Start of Task data

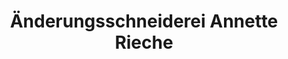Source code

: ---
title: "Änderungsschneiderei Annette Rieche"
url: /hedersleben/aenderungsschneiderei-annette-rieche/
shop: Schneiderei
---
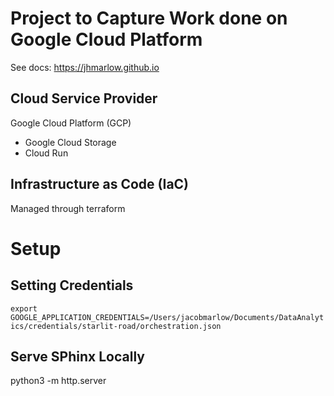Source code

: # Project to Capture Work done on Google Cloud Platform

See docs: https://jhmarlow.github.io

## Cloud Service Provider
Google Cloud Platform (GCP)
- Google Cloud Storage
- Cloud Run


## Infrastructure as Code (IaC)
Managed through terraform

# Setup
## Setting Credentials
`export GOOGLE_APPLICATION_CREDENTIALS=/Users/jacobmarlow/Documents/DataAnalytics/credentials/starlit-road/orchestration.json`

## Serve SPhinx Locally
python3 -m http.server
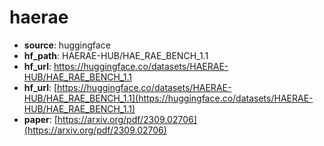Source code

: 
# haerae
+ **source**: huggingface
+ **hf_path**: HAERAE-HUB/HAE_RAE_BENCH_1.1
+ **hf_url**: https://huggingface.co/datasets/HAERAE-HUB/HAE_RAE_BENCH_1.1
+ **hf_url**: [https://huggingface.co/datasets/HAERAE-HUB/HAE_RAE_BENCH_1.1](https://huggingface.co/datasets/HAERAE-HUB/HAE_RAE_BENCH_1.1)  
+ **paper**: [https://arxiv.org/pdf/2309.02706](https://arxiv.org/pdf/2309.02706)  
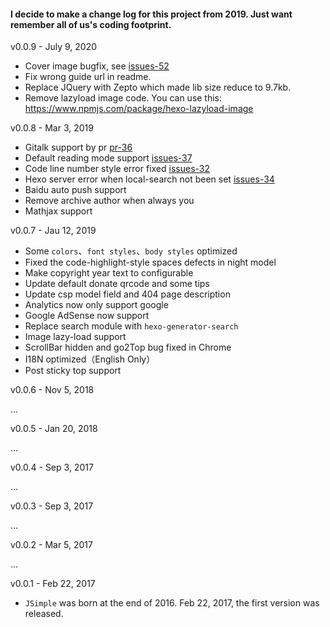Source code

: #### I decide to make a change log for this project from 2019. Just want remember all of us's coding footprint.

v0.0.9 - July 9, 2020

* Cover image bugfix, see [issues-52](https://github.com/tangkunyin/hexo-theme-jsimple/issues/52)
* Fix wrong guide url in readme.
* Replace JQuery with Zepto which made lib size reduce to 9.7kb.
* Remove lazyload image code. You can use this: https://www.npmjs.com/package/hexo-lazyload-image


v0.0.8 - Mar 3, 2019

* Gitalk support by pr [pr-36](https://github.com/tangkunyin/hexo-theme-jsimple/pull/36)
* Default reading mode support [issues-37](https://github.com/tangkunyin/hexo-theme-jsimple/issues/37)
* Code line number style error fixed [issues-32](https://github.com/tangkunyin/hexo-theme-jsimple/issues/32)
* Hexo server error when local-search not been set [issues-34](https://github.com/tangkunyin/hexo-theme-jsimple/issues/34)
* Baidu auto push support
* Remove archive author when always you
* Mathjax support

v0.0.7 - Jau 12, 2019

* Some `colors`、`font styles`、`body styles` optimized
* Fixed the code-highlight-style spaces defects in night model
* Make copyright year text to configurable
* Update default donate qrcode and some tips
* Update csp model field and 404 page description
* Analytics now only support google
* Google AdSense now support 
* Replace search module with `hexo-generator-search`
* Image lazy-load support
* ScrollBar hidden and go2Top bug fixed in Chrome
* I18N optimized（English Only）
* Post sticky top support


v0.0.6 - Nov 5, 2018

...

v0.0.5 - Jan 20, 2018

...

v0.0.4 - Sep 3, 2017

...

v0.0.3 - Sep 3, 2017

...

v0.0.2 - Mar 5, 2017

...

v0.0.1 - Feb 22, 2017

* `JSimple` was born at the end of 2016. Feb 22, 2017, the first version was released.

End of Task data

■ **Directions**: What lines above run from the one with "- Cloud Run" to the one with "image bugfix, see"? Give them again exactly, ends included, and leave the pictures out.

■ **Exercise answer**:
- Cloud Run


## Infrastructure as Code (IaC)
Managed through terraform

# Setup
## Setting Credentials
`export GOOGLE_APPLICATION_CREDENTIALS=/Users/jacobmarlow/Documents/DataAnalytics/credentials/starlit-road/orchestration.json`

## Serve SPhinx Locally
python3 -m http.server
Source code

: 
# haerae
+ **source**: huggingface
+ **hf_path**: HAERAE-HUB/HAE_RAE_BENCH_1.1
+ **hf_url**: https://huggingface.co/datasets/HAERAE-HUB/HAE_RAE_BENCH_1.1
+ **hf_url**: [https://huggingface.co/datasets/HAERAE-HUB/HAE_RAE_BENCH_1.1](https://huggingface.co/datasets/HAERAE-HUB/HAE_RAE_BENCH_1.1)  
+ **paper**: [https://arxiv.org/pdf/2309.02706](https://arxiv.org/pdf/2309.02706)  
Source code

: #### I decide to make a change log for this project from 2019. Just want remember all of us's coding footprint.

v0.0.9 - July 9, 2020

* Cover image bugfix, see [issues-52](https://github.com/tangkunyin/hexo-theme-jsimple/issues/52)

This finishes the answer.